After finding the line with "of exposed services." in the data below, set down exactly each line through the one with "required communication matrix.", inclusive, and stop there.

---------- MATERIAL FOR THIS TASK ----------

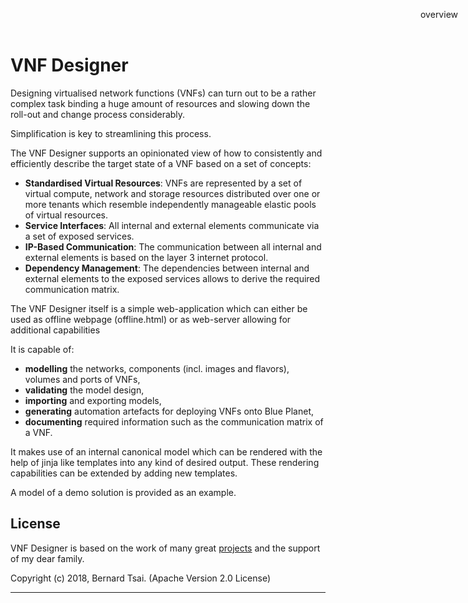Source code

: VNF Designer
============

Designing virtualised network functions (VNFs) can turn out to be a rather complex task binding a huge amount of resources and slowing down the roll-out and change process considerably.

Simplification is key to streamlining this process.

The VNF Designer supports an opinionated view of how to consistently and efficiently describe the target state of a VNF based on a set of concepts:

* **Standardised Virtual Resources**: VNFs are represented by a set of virtual compute, network and storage resources distributed over one or more tenants which resemble independently manageable elastic pools of virtual resources.
* **Service Interfaces**: All internal and external elements communicate via a set of exposed services.
* **IP-Based Communication**: The communication between all internal and external elements is based on the layer 3 internet protocol.
* **Dependency Management**: The dependencies between internal and external elements to the exposed services allows to derive the required communication matrix.

The VNF Designer itself is a simple web-application which can either be used as offline webpage (offline.html) or as web-server allowing for additional capabilities

It is capable of:
- **modelling** the networks, components (incl. images and flavors), volumes and ports of VNFs,
- **validating** the model design,
- **importing** and exporting models,
- **generating** automation artefacts for deploying VNFs onto Blue Planet,
- **documenting** required information such as the communication matrix of a VNF.

It makes use of an internal canonical model which can be rendered with the help of jinja like templates into any kind of desired output. These rendering capabilities can be extended by adding new templates.

A model of a demo solution is provided as an example.

License
-------

VNF Designer is based on the work of many great [projects](credits.md) and the support of my dear family.

Copyright (c) 2018, Bernard Tsai. (Apache Version 2.0 License)

-----

<div style="z-index:100; position: fixed; top: 16px; right: 16px;"><a style="text-decoration: none;" href="index.html">overview</a></div>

----------

* RESPONSE
* **Service Interfaces**: All internal and external elements communicate via a set of exposed services.
* **IP-Based Communication**: The communication between all internal and external elements is based on the layer 3 internet protocol.
* **Dependency Management**: The dependencies between internal and external elements to the exposed services allows to derive the required communication matrix.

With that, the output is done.